Tuesday, August 4, 2009

An Army of One

Light-hearted blogging gets harder to do when your number-one son is putting on his fatigues and flying to some God-forsaken desert region, peopled by heathens who think we are heathens and who abjure drinking beer. And that's just Oklahoma, where Erik is going for pre-Kuwait training next Tuesday. The "Army Way" - which routinely calls for training in Alaska prior to desert deployment - is on the fritz again this month. He ships out a couple months later.

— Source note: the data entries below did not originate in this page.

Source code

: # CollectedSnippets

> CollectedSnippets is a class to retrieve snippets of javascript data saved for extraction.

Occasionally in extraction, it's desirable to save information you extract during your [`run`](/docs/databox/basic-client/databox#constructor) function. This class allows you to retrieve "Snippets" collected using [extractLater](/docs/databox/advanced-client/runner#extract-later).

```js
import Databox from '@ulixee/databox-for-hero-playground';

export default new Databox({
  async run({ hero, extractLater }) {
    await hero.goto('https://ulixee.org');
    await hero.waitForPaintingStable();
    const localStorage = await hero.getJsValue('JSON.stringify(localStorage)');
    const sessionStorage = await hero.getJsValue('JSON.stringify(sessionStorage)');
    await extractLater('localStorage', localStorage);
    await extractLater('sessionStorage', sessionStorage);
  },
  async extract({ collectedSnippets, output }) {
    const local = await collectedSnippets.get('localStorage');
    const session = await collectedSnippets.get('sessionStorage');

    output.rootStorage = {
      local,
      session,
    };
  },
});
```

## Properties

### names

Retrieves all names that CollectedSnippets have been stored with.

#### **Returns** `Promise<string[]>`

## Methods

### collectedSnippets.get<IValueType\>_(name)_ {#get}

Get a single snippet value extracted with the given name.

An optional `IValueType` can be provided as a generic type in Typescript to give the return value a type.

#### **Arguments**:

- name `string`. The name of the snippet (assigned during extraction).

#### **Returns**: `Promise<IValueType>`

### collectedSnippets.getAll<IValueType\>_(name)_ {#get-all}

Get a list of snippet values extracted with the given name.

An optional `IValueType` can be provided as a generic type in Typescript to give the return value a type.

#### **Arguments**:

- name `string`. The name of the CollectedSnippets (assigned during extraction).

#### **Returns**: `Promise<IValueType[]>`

While he is in Kuwait, Erik and his helicopter unit are going to - Christ, I hope this isn't classified - they're going to chauffeur important folks from place to place so they can see in the first person what evil is befalling the oppressed people of the region. They also will look to see what's befalling the Iraqis. By this I mean no criticism of the war itself or the Iraqis, although the war is imminently deserving of the criticism it gets from every other blog on the planet, except perhaps Dick Cheney's, and the Iraqis can get under your skin, as well. I do realize that important people need to be chauffeured. I would prefer my son not be doing the chauffeuring.

But that is what Erik does. Well, actually, he makes good helicopters out of bad helicopters so other soldiers can do the hands-on chauffeuring. It's what he signed up to do 16 or so years ago, he's good at it (or so he tells us), and I am intensely proud of him. Of course, I would be just as intensely proud of him if he were home out of harm's way.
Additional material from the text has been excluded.